Fixes these symptoms
  • No heat or not enough heat
  • Noisy
  • Shuts off too soon
  • See more...
Installation Instructions
Michael from Kirkwood, MO
Gas Dryer would not ignite
1. Removed lint screen and holder frame. Unplugged the electrical cord and closed the gas valve in the line before it goes into the dryer.
2. Removed two bolts at bottom front of machine and took off the bottom front panel.
3. Removed three bolts from black plastic exit vent and took it out to give more room to access everything.
4. removed two wires and screws on the limit thermostat. Did the reverse to place the new one.
5. Removed wires (remembering placement), then holder screw. rotated the Gas Dryer Sensor counter clockwise to release the bottom tab so the sensor can be taken off the flame tube. Did the reverse to place the new one on.
6. Removed the one screw on the gas/flame tube that holds the bracket and igniter inside the flame tube. Removed the wires fro the igniter (remember placement) Slid the whole assembly toward the back of the machine to get the tube off the gas valve then rotated the whole assembly counter-clocwise to release the tab on the left side of the bracket. This was a little tight and had to work with it a bit to get the tab out and slide the whole piece out of the flame tube.
7. Once the tube and igniter were out i removed the scree that holds the igniter and replaced with the new one. Made sure no dust, etc. was in the piece.
8. Did the reverse to place the tube/igniter back into the flame tube.
9. Carefully and forcefully removed the wire connectors to the two coils. These were tough to get off. Removed the two screws that hold the bracket that holds the two coils in place. Slid the coils off the spindles remembering which one has the two wire connection and which one has the three wire connection and the way they went on. Replaced the old with the new. Placed the bracket onto the new coils and made sure the little bumps on the top are in the holes in the bracket. Tightened the screws to hold the coil bracket. Reattached the wire connectors to the coils making sure they go ALL the way back on.
10. Vaccumed everything I could to get lint, dust, etc. out.
11.Replaced the black vent plastic.
12 Made sure the exit vent on the back was not crimped or clogged. Checked the little flap door where the vent goes outside to make sure it opens and closes super easy to no air flow is restricted.
13. For testing I left the bottom panel open. Make sure you closed the door, reconnect the plug and turn the gas valve back on. Hit the go button on autodry or timed dry. The door must be closed to create the closed circulation of the system so the fan sucks the flame into the tube otherwise the flame will not fire deep into the tube and will set off one fo the overheat sensors. After hitting the go button your drum will start to rotate, then a few seconds later you'll hear a click and your igniter will start to burn bright orange. Another click and the gas should flow and ignite.
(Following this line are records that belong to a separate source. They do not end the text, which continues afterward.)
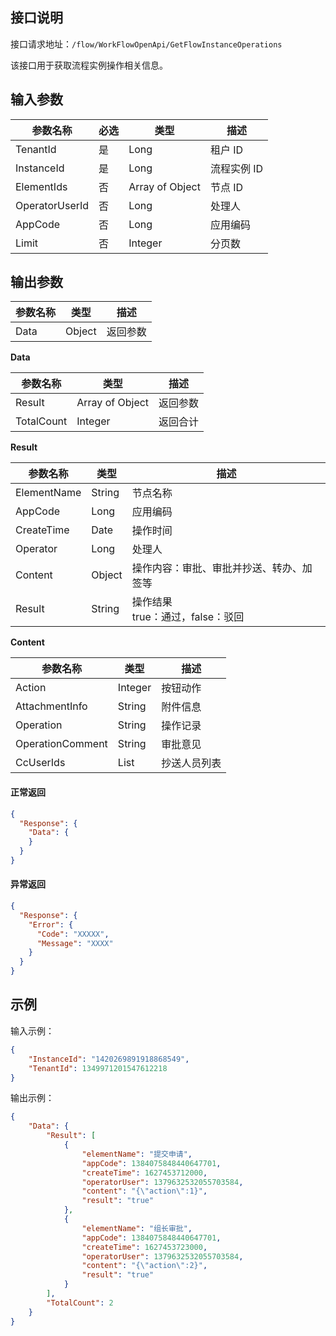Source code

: ## 接口说明

接口请求地址：`/flow/WorkFlowOpenApi/GetFlowInstanceOperations`

该接口用于获取流程实例操作相关信息。

## 输入参数

| 参数名称       | 必选 | 类型            | 描述       |
| -------------- | ---- | --------------- | ---------- |
| TenantId       | 是   | Long            | 租户 ID     |
| InstanceId     | 是   | Long            | 流程实例 ID |
| ElementIds     | 否   | Array of Object | 节点 ID     |
| OperatorUserId | 否   | Long            | 处理人     |
| AppCode        | 否   | Long            | 应用编码   |
| Limit          | 否   | Integer         | 分页数     |

## 输出参数

| 参数名称 | 类型   | 描述     |
| -------- | ------ | -------- |
| Data     | Object | 返回参数 |

**Data**

| 参数名称   | 类型            | 描述     |
| ---------- | --------------- | -------- |
| Result     | Array of Object | 返回参数 |
| TotalCount | Integer         | 返回合计 |

**Result**

| 参数名称    | 类型   | 描述                                     |
| ----------- | ------ | ---------------------------------------- |
| ElementName | String | 节点名称                                 |
| AppCode     | Long   | 应用编码                                 |
| CreateTime  | Date   | 操作时间                                 |
| Operator    | Long   | 处理人                                   |
| Content     | Object | 操作内容：审批、审批并抄送、转办、加签等 |
| Result      | String | 操作结果<br>true：通过，false：驳回           |

**Content**

| 参数名称         | 类型    | 描述         |
| ---------------- | ------- | ------------ |
| Action           | Integer | 按钮动作     |
| AttachmentInfo   | String  | 附件信息     |
| Operation        | String  | 操作记录     |
| OperationComment | String  | 审批意见     |
| CcUserIds        | List    | 抄送人员列表 |



#### 正常返回 

```json
{
  "Response": {
    "Data": {
    }
  }
}
```

#### 异常返回 

```json
{
  "Response": {
    "Error": {
      "Code": "XXXXX",
      "Message": "XXXX"
    }
  }
}
```

## 示例

输入示例：
```json
{
    "InstanceId": "1420269891918868549",
    "TenantId": 1349971201547612218
}
```

输出示例：
```json
{
    "Data": {
        "Result": [
            {
                "elementName": "提交申请",
                "appCode": 1384075848440647701,
                "createTime": 1627453712000,
                "operatorUser": 1379632532055703584,
                "content": "{\"action\":1}",
                "result": "true"
            },
            {
                "elementName": "组长审批",
                "appCode": 1384075848440647701,
                "createTime": 1627453723000,
                "operatorUser": 1379632532055703584,
                "content": "{\"action\":2}",
                "result": "true"
            }
        ],
        "TotalCount": 2
    }
}
```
14. This shows that you've fixed the ignition problem. I just replaced everything I thought that could be wrong in stead of hunting and trial and error. All the parts were about $137 so I thought it was worth making sure.
15. IMPORTANT: If during your test the flame turns off after a little while then turns back on only to turn off again, don't panic. This happened to me as well. I found that you need to run the dryer with wet clothes in the dryer. The wetness in the clothes will keep the autodry sensor from shutting off the dryer since there will be moisture in the exhaust. If it's on timed dry the wet clothes will cool the exhaust air and keep the overheat sensors from turning the heat off. So no heating of dry clothes to get out wrinkles. Just dry the wet clothes. This is all I did and it's been working great so far. Good Luck!